From the records below, give the number of lines that include the word "Feedback". Add no other words.

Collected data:
________________________________________
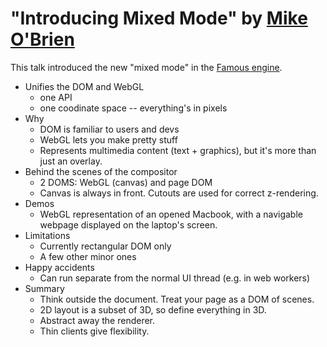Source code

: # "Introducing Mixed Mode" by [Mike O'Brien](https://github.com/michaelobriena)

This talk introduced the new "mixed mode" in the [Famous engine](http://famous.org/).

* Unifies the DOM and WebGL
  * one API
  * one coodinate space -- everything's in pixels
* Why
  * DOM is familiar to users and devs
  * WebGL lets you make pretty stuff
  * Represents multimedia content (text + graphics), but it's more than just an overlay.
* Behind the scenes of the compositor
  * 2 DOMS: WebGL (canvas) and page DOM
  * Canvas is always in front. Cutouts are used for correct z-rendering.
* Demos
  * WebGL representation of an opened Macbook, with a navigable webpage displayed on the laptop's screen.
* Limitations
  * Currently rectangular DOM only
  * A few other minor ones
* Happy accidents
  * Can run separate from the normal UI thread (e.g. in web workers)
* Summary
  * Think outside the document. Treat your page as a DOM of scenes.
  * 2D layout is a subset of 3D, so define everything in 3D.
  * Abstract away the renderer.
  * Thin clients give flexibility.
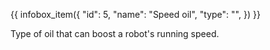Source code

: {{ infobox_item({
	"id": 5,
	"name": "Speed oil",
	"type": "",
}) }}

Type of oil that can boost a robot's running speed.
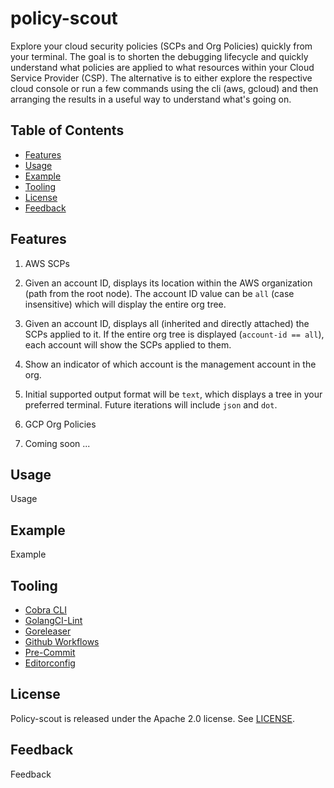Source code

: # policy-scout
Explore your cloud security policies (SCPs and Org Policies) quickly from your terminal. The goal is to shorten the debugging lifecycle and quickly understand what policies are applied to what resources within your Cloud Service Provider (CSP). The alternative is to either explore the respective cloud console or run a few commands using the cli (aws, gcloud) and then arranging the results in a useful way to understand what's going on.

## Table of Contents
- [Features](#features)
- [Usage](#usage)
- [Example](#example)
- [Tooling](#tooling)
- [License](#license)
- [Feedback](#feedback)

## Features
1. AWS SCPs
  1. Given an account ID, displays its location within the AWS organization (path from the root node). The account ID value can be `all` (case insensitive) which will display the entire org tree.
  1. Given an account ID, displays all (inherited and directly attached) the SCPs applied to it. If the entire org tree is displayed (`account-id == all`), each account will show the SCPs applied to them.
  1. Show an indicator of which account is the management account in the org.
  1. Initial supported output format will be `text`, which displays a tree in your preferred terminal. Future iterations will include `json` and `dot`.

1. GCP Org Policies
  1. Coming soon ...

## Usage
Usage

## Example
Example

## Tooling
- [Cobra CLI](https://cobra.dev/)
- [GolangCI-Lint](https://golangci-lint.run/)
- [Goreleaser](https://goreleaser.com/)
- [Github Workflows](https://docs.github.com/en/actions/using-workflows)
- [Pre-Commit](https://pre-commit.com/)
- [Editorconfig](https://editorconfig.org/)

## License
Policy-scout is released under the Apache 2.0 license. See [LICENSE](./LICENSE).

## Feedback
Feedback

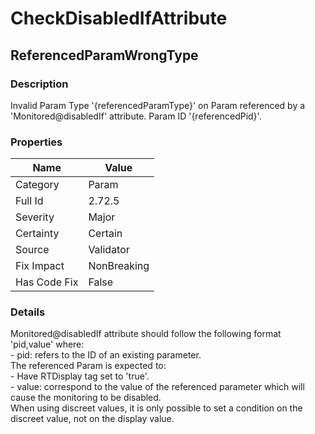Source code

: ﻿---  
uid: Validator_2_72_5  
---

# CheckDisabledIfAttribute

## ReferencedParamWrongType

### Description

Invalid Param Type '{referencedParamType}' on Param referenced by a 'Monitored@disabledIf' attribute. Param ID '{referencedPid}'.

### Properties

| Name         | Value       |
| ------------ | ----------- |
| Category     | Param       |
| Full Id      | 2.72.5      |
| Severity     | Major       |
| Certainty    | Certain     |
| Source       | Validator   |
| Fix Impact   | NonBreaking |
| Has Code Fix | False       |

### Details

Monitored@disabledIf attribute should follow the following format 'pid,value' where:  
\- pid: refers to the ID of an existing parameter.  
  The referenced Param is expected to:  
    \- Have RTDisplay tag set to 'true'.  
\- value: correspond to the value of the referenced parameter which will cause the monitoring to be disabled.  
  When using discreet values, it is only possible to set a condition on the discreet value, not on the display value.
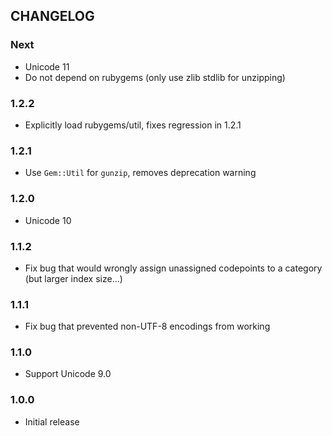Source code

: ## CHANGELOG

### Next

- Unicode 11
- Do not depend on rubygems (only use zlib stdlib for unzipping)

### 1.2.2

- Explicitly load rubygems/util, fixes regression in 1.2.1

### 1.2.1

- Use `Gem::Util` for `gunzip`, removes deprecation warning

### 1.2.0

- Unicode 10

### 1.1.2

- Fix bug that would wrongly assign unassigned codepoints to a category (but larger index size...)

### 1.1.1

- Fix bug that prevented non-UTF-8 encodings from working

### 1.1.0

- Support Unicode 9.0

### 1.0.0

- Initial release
________________________________________
Written solution:
3